Sakana AI reported stronger performance on some scientific reasoning and agentic coding benchmarks. According to the company’s technical report, Fugu Ultra scored 95.5 on GPQA Diamond, a benchmark that evaluates graduate-level scientific reasoning, compared with 94.6 for Mythos Preview. Fugu Ultra also achieved 86.6 on CharXiv Reasoning, ahead of Mythos Preview’s 86.1. On Terminal Bench 2.1, which evaluates how effectively models can interact with computing environments through terminal commands, Fugu Ultra scored 82.1 compared with 80.4 for Mythos Preview.
Z.ai’s GLM-5.2 also reported stronger performance than Mythos Preview on Terminal Bench 2.1, scoring 82.7. The company further reported competitive results on long-horizon coding and agentic workflow benchmarks, including 74.4 on FrontierSWE and 76.8 on MCP-Atlas.
Why benchmark wins do not always translate into overall leadership
The results illustrate why multiple companies can simultaneously claim state-of-the-art performance.
A system that excels at software engineering may not necessarily lead in scientific reasoning, while a model optimised for long-duration autonomous execution may perform differently on knowledge or cybersecurity evaluations.

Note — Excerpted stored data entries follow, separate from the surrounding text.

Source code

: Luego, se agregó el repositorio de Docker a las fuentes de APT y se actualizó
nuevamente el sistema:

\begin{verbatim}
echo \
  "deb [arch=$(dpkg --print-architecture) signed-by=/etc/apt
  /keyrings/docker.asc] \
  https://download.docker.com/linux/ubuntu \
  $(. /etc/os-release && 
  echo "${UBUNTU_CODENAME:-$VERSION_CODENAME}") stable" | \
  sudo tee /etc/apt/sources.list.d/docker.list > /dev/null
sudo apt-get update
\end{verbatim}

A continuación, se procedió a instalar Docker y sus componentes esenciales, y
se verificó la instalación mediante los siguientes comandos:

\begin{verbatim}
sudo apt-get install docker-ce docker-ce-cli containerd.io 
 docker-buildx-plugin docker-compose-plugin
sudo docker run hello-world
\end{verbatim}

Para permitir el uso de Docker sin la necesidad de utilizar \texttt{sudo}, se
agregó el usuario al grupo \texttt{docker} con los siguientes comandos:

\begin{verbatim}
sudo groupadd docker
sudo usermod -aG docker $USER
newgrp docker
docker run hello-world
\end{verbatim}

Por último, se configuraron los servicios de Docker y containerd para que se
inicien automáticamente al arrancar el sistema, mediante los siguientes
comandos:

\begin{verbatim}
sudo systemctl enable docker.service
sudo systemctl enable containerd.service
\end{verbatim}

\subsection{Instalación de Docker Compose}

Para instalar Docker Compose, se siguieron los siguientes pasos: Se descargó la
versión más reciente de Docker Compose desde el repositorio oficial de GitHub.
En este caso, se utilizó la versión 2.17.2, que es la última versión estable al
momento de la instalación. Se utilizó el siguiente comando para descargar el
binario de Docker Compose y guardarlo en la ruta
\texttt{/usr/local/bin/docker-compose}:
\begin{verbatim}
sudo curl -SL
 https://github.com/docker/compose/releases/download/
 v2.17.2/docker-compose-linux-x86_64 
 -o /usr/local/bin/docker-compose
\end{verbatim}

Anthropic’s models continue to hold advantages across software engineering, cybersecurity and several workflow-oriented benchmarks. Fugu has reported stronger performance on selected scientific reasoning and agentic coding tests, while GLM-5.2 has reported competitive or leading results on some agentic coding and long-horizon software engineering evaluations.
The results point to an increasingly fragmented AI scenario, where different systems are optimised for different tasks. Rather than producing a single dominant model, the latest generation of AI products is creating specialists in areas such as software engineering, scientific reasoning, cybersecurity and long-horizon agentic execution.